On peut penser aux réflexions de Cornélius Castoriadis sur le fait que chaque système, chaque régime politique, produit un type humain spécifique. Il soulignait par exemple que la Troisième République avait produit des modèles comme l’instituteur, le juge intègre, etc. Selon Castoriadis, le capitalisme consumériste produit un type humain qui a pour caractéristique le narcissisme (qui s’exprime de façon exacerbée à travers l’utilisation des réseaux sociaux), un narcissisme en apparence pacifique : la consommation serait un « doux commerce » qui apaiserait les mœurs. Depuis peu nous nous sommes aperçus que les choses n’étaient pas aussi simples. Castoriadis l’avait prévu, expliquant que ce narcissisme, parce qu’il est fondé sur la pulsion, peut produire des individus éminemment violents du fait des frustrations liées au principe de comparaison avec autrui.

Bref, nous exposons nos enfants à des algorithmes qui les utilisent comme instruments et, en outre, diffusent à travers la planète une culture unique, un soft power d’une puissance absolument redoutable qui fait que les jeunesses de différents pays du monde ont à peu près les mêmes référents. Ils regardent les mêmes vidéos parfaitement stupides, des vidéos de plus en plus brèves, de plus en plus rapides et addictives.

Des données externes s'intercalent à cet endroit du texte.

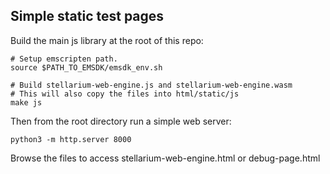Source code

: ## Simple static test pages

Build the main js library at the root of this repo:

    # Setup emscripten path.
    source $PATH_TO_EMSDK/emsdk_env.sh

    # Build stellarium-web-engine.js and stellarium-web-engine.wasm
    # This will also copy the files into html/static/js
    make js

Then from the root directory run a simple web server:

    python3 -m http.server 8000

Browse the files to access stellarium-web-engine.html or debug-page.html

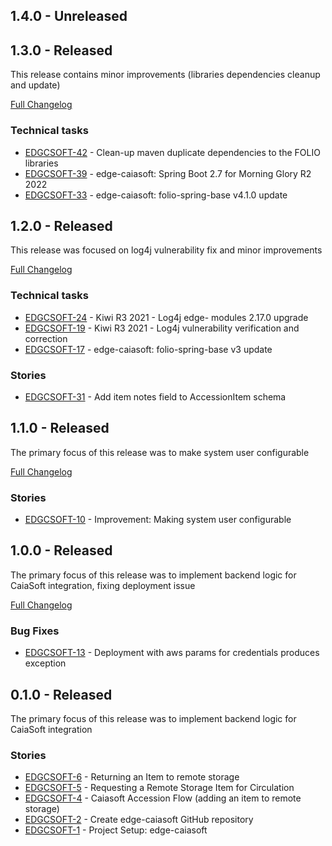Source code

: ## 1.4.0 - Unreleased

## 1.3.0 - Released

This release contains minor improvements (libraries dependencies cleanup and update)

[Full Changelog](https://github.com/folio-org/edge-caiasoft/compare/v1.2.0...v1.3.0)

### Technical tasks
* [EDGCSOFT-42](https://issues.folio.org/browse/EDGCSOFT-42) - Clean-up maven duplicate dependencies to the FOLIO libraries
* [EDGCSOFT-39](https://issues.folio.org/browse/EDGCSOFT-39) - edge-caiasoft: Spring Boot 2.7 for Morning Glory R2 2022
* [EDGCSOFT-33](https://issues.folio.org/browse/EDGCSOFT-33) - edge-caiasoft: folio-spring-base v4.1.0 update

## 1.2.0 - Released

This release was focused on log4j vulnerability fix and minor improvements

[Full Changelog](https://github.com/folio-org/edge-caiasoft/compare/v1.1.0...v1.2.0)

### Technical tasks
* [EDGCSOFT-24](https://issues.folio.org/browse/EDGCSOFT-24) - Kiwi R3 2021 - Log4j edge- modules 2.17.0 upgrade
* [EDGCSOFT-19](https://issues.folio.org/browse/EDGCSOFT-19) - Kiwi R3 2021 - Log4j vulnerability verification and correction
* [EDGCSOFT-17](https://issues.folio.org/browse/EDGCSOFT-17) - edge-caiasoft: folio-spring-base v3 update

### Stories
* [EDGCSOFT-31](https://issues.folio.org/browse/EDGCSOFT-31) - Add item notes field to AccessionItem schema

## 1.1.0 - Released

The primary focus of this release was to make system user configurable

[Full Changelog](https://github.com/folio-org/edge-caiasoft/compare/v1.0.0...v1.1.0)

### Stories
* [EDGCSOFT-10](https://issues.folio.org/browse/EDGCSOFT-10) - Improvement: Making system user configurable

## 1.0.0 - Released

The primary focus of this release was to implement backend logic for CaiaSoft integration, fixing deployment issue

[Full Changelog](https://github.com/folio-org/edge-caiasoft/compare/v0.1.0...v1.0.0)

### Bug Fixes
* [EDGCSOFT-13](https://issues.folio.org/browse/EDGCSOFT-13) - Deployment with aws params for credentials produces exception

## 0.1.0 - Released

The primary focus of this release was to implement backend logic for CaiaSoft integration

### Stories
* [EDGCSOFT-6](https://issues.folio.org/browse/EDGCSOFT-6) - Returning an Item to remote storage
* [EDGCSOFT-5](https://issues.folio.org/browse/EDGCSOFT-5) - Requesting a Remote Storage Item for Circulation
* [EDGCSOFT-4](https://issues.folio.org/browse/EDGCSOFT-4) - Caiasoft Accession Flow (adding an item to remote storage)
* [EDGCSOFT-2](https://issues.folio.org/browse/EDGCSOFT-2) - Create edge-caiasoft GitHub repository
* [EDGCSOFT-1](https://issues.folio.org/browse/EDGCSOFT-1) - Project Setup: edge-caiasoft
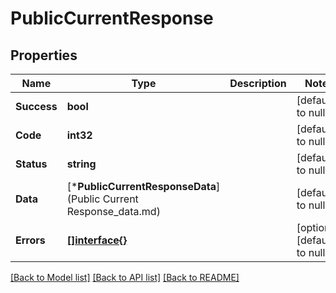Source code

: # PublicCurrentResponse

## Properties
Name | Type | Description | Notes
------------ | ------------- | ------------- | -------------
**Success** | **bool** |  | [default to null]
**Code** | **int32** |  | [default to null]
**Status** | **string** |  | [default to null]
**Data** | [***PublicCurrentResponseData**](Public Current Response_data.md) |  | [default to null]
**Errors** | [**[]interface{}**](interface{}.md) |  | [optional] [default to null]

[[Back to Model list]](../README.md#documentation-for-models) [[Back to API list]](../README.md#documentation-for-api-endpoints) [[Back to README]](../README.md)


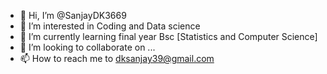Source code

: - 👋 Hi, I’m @SanjayDK3669
- 👀 I’m interested in Coding and Data science
- 🌱 I’m currently learning final year Bsc [Statistics and Computer Science]
- 💞️ I’m looking to collaborate on ...
- 📫 How to reach me to dksanjay39@gmail.com

<!---
SanjayDK3669/SanjayDK3669 is a ✨ special ✨ repository because its `README.md` (this file) appears on your GitHub profile.
You can click the Preview link to take a look at your changes.
--->
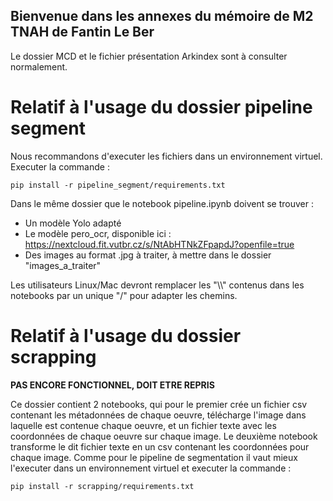 ## Bienvenue dans les annexes du mémoire de M2 TNAH de Fantin Le Ber ##

Le dossier MCD et le fichier présentation Arkindex sont à consulter normalement.

 # Relatif à l'usage du dossier pipeline segment #

Nous recommandons d'executer les fichiers dans un environnement virtuel.
Executer la commande :

    pip install -r pipeline_segment/requirements.txt

Dans le même dossier que le notebook pipeline.ipynb doivent se trouver :
- Un modèle Yolo adapté
- Le modèle pero_ocr, disponible ici : https://nextcloud.fit.vutbr.cz/s/NtAbHTNkZFpapdJ?openfile=true
- Des images au format .jpg à traiter, à mettre dans le dossier "images_a_traiter"

Les utilisateurs Linux/Mac devront remplacer les "\\\\" contenus dans les notebooks par un unique "/" pour adapter les chemins. 

# Relatif à l'usage du dossier scrapping #

**PAS ENCORE FONCTIONNEL, DOIT ETRE REPRIS**

Ce dossier contient 2 notebooks, qui pour le premier crée un fichier csv contenant les métadonnées de chaque oeuvre, télécharge l'image dans laquelle est contenue chaque oeuvre, et un fichier texte avec les coordonnées de chaque oeuvre sur chaque image.
Le deuxième notebook transforme le dit fichier texte en un csv contenant les coordonnées pour chaque image.
Comme pour le pipeline de segmentation il vaut mieux l'executer dans un environnement virtuel et executer la commande :

    pip install -r scrapping/requirements.txt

Je ne peux que vous conseiller les livres du neuroscientifique Michel Desmurget. Il y a quinze ans, dans TV lobotomie[2], il recensait les études scientifiques qui démontraient les méfaits de la télévision. Les médias se plaisent à confronter les opinions sur ces sujets (cinq minutes pour les uns, cinq minutes pour les autres) : oui, la télévision pose problème … mais, selon tel sociologue ou psychologue, elle développe des capacités … Quelques années plus tard, dans La fabrique du crétin digital[3], Michel Desmurget recensait les études portant sur l’ensemble des écrans, les jeux vidéo. Là encore il se trouve toujours des psychologues pour expliquer que cela développe aussi les capacités cognitives.

Dans les années 1950-1960, quand la télévision a commencé à pénétrer, des chercheurs américains avaient observé des villages juste avant leur raccordement à la télévision. Ils y étaient revenus deux ans après, essayant de comprendre ce qui avait été modifié. On voyait le comportement des gens changer de façon effarante. On voyait par exemple les jeunes filles ne plus avoir le même regard sur leur corps et se trouver trop grosses !  De même, aux États-Unis, les jeunes de dix-huit ans sont évalués sur leurs capacités de langage. On voyait la courbe de capacités de langage s’effondrer, selon un tracé inversement superposable avec la courbe de pénétration de la télévision. Curieusement, vingt ans après, les jeunes gens étaient incapables d’aligner deux mots. Michel Desmurget notait d’ailleurs que dans la baisse du nombre de mots prononcés dans un foyer, une fois qu’on y introduisait la télévision, c’était la parole du père qui disparaissait le plus. Nous devrions être attentifs à ce lien avec les rapports familiaux et les questions de transmission.

Bref, nous avons accepté petit à petit que des instruments de plus en plus puissants fassent concurrence à l’école et aux livres alors même que l’ensemble de notre civilisation est fondé sur la rationalité telle que la déploient notamment les livres. Et nous sommes très étonnés ensuite de nous apercevoir qu’il devient de plus en plus difficile, de « faire du commun », de constituer une nation. Mais comment pouvons-nous constituer une nation quand les principales références que nous offrons à notre jeunesse sont fabriquées par d’autres, par un autre système ?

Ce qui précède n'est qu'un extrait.